Bref, on peut venir irrégulièrement sur le territoire national et, même quand ses demandes de titre de séjour et d’asile ont été refusées, on peut tout de même créer son entreprise – on paie d’ailleurs des impôts et des charges sociales, sans bénéficier de la protection sociale –, on peut accéder à un logement, notamment à un logement social, et on peut accéder à la santé, notamment dans le cadre de l’AME. On bénéficie même, via ce dispositif, d’une couverture à 100 % au bout de neuf mois, pour des raisons que nous pourrons d’ailleurs évoquer lors du débat.

L’AME n’est pas totémique pour moi, ni dans le sens de son maintien ni dans celui de sa suppression, il faut simplement étudier les choses calmement, sereinement, et en discuter.

Il faut évidemment soigner toutes les personnes qui se présentent devant le système français, mais c’est un fait que l’on est plus couvert après neuf mois d’irrégularité qu’avant. Enfin, on peut tout à fait vivre, on l’a évoqué, en ne partageant en aucune manière les valeurs de la République et sans même parler français.
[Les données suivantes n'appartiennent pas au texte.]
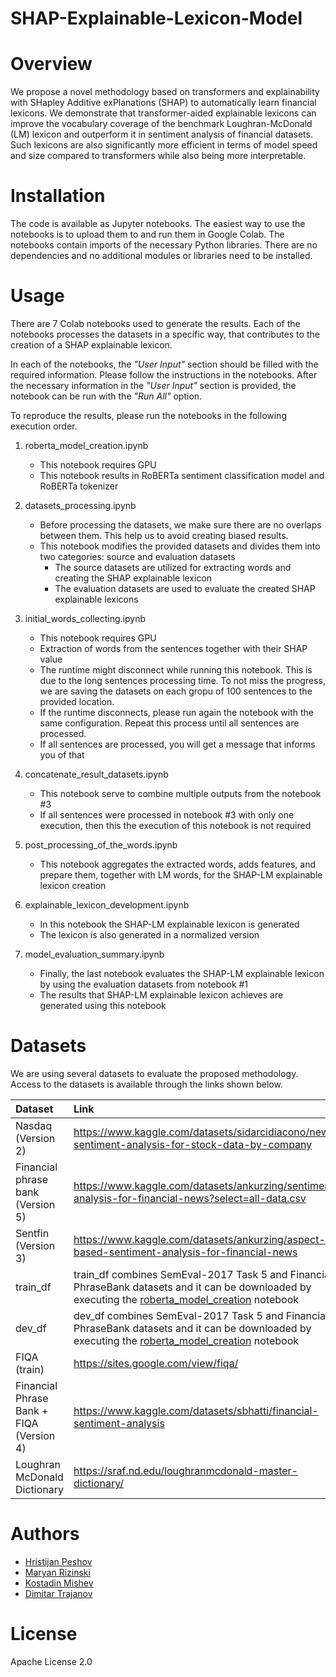 # SHAP-Explainable-Lexicon-Model


# Overview

We propose a novel methodology based on transformers and explainability with SHapley Additive exPlanations (SHAP) to automatically learn financial lexicons. We demonstrate that transformer-aided explainable lexicons can improve the vocabulary coverage of the benchmark Loughran-McDonald (LM) lexicon and outperform it in sentiment analysis of financial datasets. Such lexicons are also significantly more efficient in terms of model speed and size compared to transformers while also being more interpretable.

# Installation
The code is available as Jupyter notebooks. The easiest way to use the notebooks is to upload them to and run them in Google Colab. The notebooks contain imports of the necessary Python libraries. There are no dependencies and no additional modules or libraries need to be installed.

# Usage
There are 7 Colab notebooks used to generate the results. Each of the notebooks processes the datasets in a specific way, that contributes to the creation of a SHAP explainable lexicon. 

In each of the notebooks, the _"User Input"_ section should be filled with the required information. Please follow the instructions in the notebooks. 
After the necessary information in the _"User Input"_ section is provided, the notebook can be run with the _"Run All"_ option.

To reproduce the results, please run the notebooks in the following execution order.

1. roberta_model_creation.ipynb
    - This notebook requires GPU
    - This notebook results in RoBERTa sentiment classification model and RoBERTa tokenizer

2. datasets_processing.ipynb
    - Before processing the datasets, we make sure there are no overlaps between them. This help us to avoid creating biased results. 
    - This notebook modifies the provided datasets and divides them into two categories: source and evaluation datasets
      - The source datasets are utilized for extracting words and creating the SHAP explainable lexicon
      - The evaluation datasets are used to evaluate the created SHAP explainable lexicons
  
3. initial_words_collecting.ipynb
    - This notebook requires GPU
    - Extraction of words from the sentences together with their SHAP value
    - The runtime might disconnect while running this notebook. This is due to the long sentences processing time. To not miss the progress, we are saving the datasets on each gropu of 100 sentences to the provided location.
    - If the runtime disconnects, please run again the notebook with the same configuration. Repeat this process until all sentences are processed.
    - If all sentences are processed, you will get a message that informs you of that

4. concatenate_result_datasets.ipynb
    - This notebook serve to combine multiple outputs from the notebook #3
    - If all sentences were processed in notebook #3 with only one execution, then this the execution of this notebook is not required

5. post_processing_of_the_words.ipynb
    - This notebook aggregates the extracted words, adds features, and prepare them, together with LM words, for the SHAP-LM explainable lexicon creation
  
6. explainable_lexicon_development.ipynb
    - In this notebook the SHAP-LM explainable lexicon is generated
    - The lexicon is also generated in a normalized version
  
7. model_evaluation_summary.ipynb
    - Finally, the last notebook evaluates the SHAP-LM explainable lexicon by using the evaluation datasets from notebook #1
    - The results that SHAP-LM explainable lexicon achieves are generated using this notebook

# Datasets
We are using several datasets to evaluate the proposed methodology. Access to the datasets is available through the links shown below.

| Dataset | Link |
| :--------------- |:-------------------|
| Nasdaq (Version 2) | https://www.kaggle.com/datasets/sidarcidiacono/news-sentiment-analysis-for-stock-data-by-company |
| Financial phrase bank (Version 5) | https://www.kaggle.com/datasets/ankurzing/sentiment-analysis-for-financial-news?select=all-data.csv |
| Sentfin (Version 3) | https://www.kaggle.com/datasets/ankurzing/aspect-based-sentiment-analysis-for-financial-news |
| train_df | train_df combines SemEval-2017 Task 5 and Financial PhraseBank datasets and it can be downloaded by executing the [roberta_model_creation](https://github.com/hristijanpeshov/SHAP-Explainable-Lexicon-Model/blob/master/notebooks/roberta_model_creation.ipynb) notebook |
| dev_df | dev_df combines SemEval-2017 Task 5 and Financial PhraseBank datasets and it can be downloaded by executing the [roberta_model_creation](https://github.com/hristijanpeshov/SHAP-Explainable-Lexicon-Model/blob/master/notebooks/roberta_model_creation.ipynb) notebook |
| FIQA (train) | https://sites.google.com/view/fiqa/ |
| Financial Phrase Bank + FIQA (Version 4) | https://www.kaggle.com/datasets/sbhatti/financial-sentiment-analysis |
| Loughran McDonald Dictionary | https://sraf.nd.edu/loughranmcdonald-master-dictionary/ |

# Authors
- [Hristijan Peshov](https://github.com/hristijanpeshov)
- [Maryan Rizinski](https://github.com/rizinski)
- [Kostadin Mishev](https://github.com/kokimishev)
- [Dimitar Trajanov](https://github.com/trajanov)

# License
Apache License 2.0
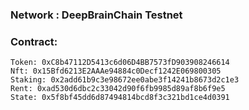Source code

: ### Network : DeepBrainChain Testnet

### Contract: 
    Token: 0xC8b47112D5413c6d06D4BB7573fD903908246614
    Nft: 0x15Bfd6213E2AAAe94884c0Decf1242E069800305
    Staking: 0x2add61b9c3e98672ee0abe3f14241b8673d2c1e3
    Rent: 0xad530d6dbc2c33042d90f6fb9985d89af8b6f9e5
    State: 0x5f8bf45dd6d87494814bcd8f3c321bd1ce4d0391


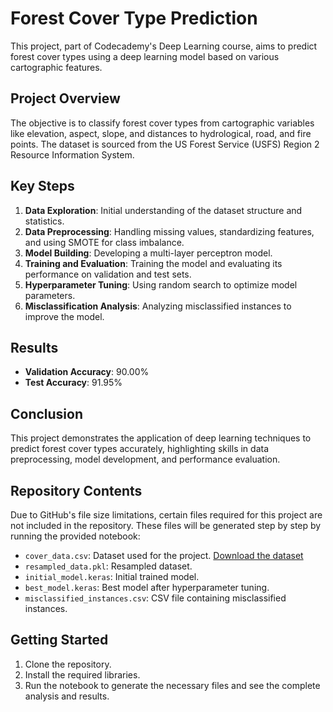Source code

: # Forest Cover Type Prediction

This project, part of Codecademy's Deep Learning course, aims to predict forest cover types using a deep learning model based on various cartographic features.

## Project Overview

The objective is to classify forest cover types from cartographic variables like elevation, aspect, slope, and distances to hydrological, road, and fire points. The dataset is sourced from the US Forest Service (USFS) Region 2 Resource Information System.

## Key Steps

1. **Data Exploration**: Initial understanding of the dataset structure and statistics.
2. **Data Preprocessing**: Handling missing values, standardizing features, and using SMOTE for class imbalance.
3. **Model Building**: Developing a multi-layer perceptron model.
4. **Training and Evaluation**: Training the model and evaluating its performance on validation and test sets.
5. **Hyperparameter Tuning**: Using random search to optimize model parameters.
6. **Misclassification Analysis**: Analyzing misclassified instances to improve the model.

## Results

- **Validation Accuracy**: 90.00%
- **Test Accuracy**: 91.95%

## Conclusion

This project demonstrates the application of deep learning techniques to predict forest cover types accurately, highlighting skills in data preprocessing, model development, and performance evaluation.

## Repository Contents

Due to GitHub's file size limitations, certain files required for this project are not included in the repository. These files will be generated step by step by running the provided notebook:

- `cover_data.csv`: Dataset used for the project. [Download the dataset](https://content.codecademy.com/courses/deeplearning-with-tensorflow/dlsp-portfolio-starter-code.zip)
- `resampled_data.pkl`: Resampled dataset.
- `initial_model.keras`: Initial trained model.
- `best_model.keras`: Best model after hyperparameter tuning.
- `misclassified_instances.csv`: CSV file containing misclassified instances.

## Getting Started

1. Clone the repository.
2. Install the required libraries.
3. Run the notebook to generate the necessary files and see the complete analysis and results.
Tout cela n’incite pas les gens à quitter notre pays. En effet, les OQTF reposent pour l’essentiel sur des départs volontaires : je remets un arrêté de reconduite à la frontière à quelqu’un, qui doit l’exécuter lui-même. Le nombre d’OQTF avec départ forcé, prévoyant un accompagnement policier à l’aéroport, est très faible. Il faut que nous tirions les conclusions du fait d’avoir dit non, définitivement, à quelqu’un.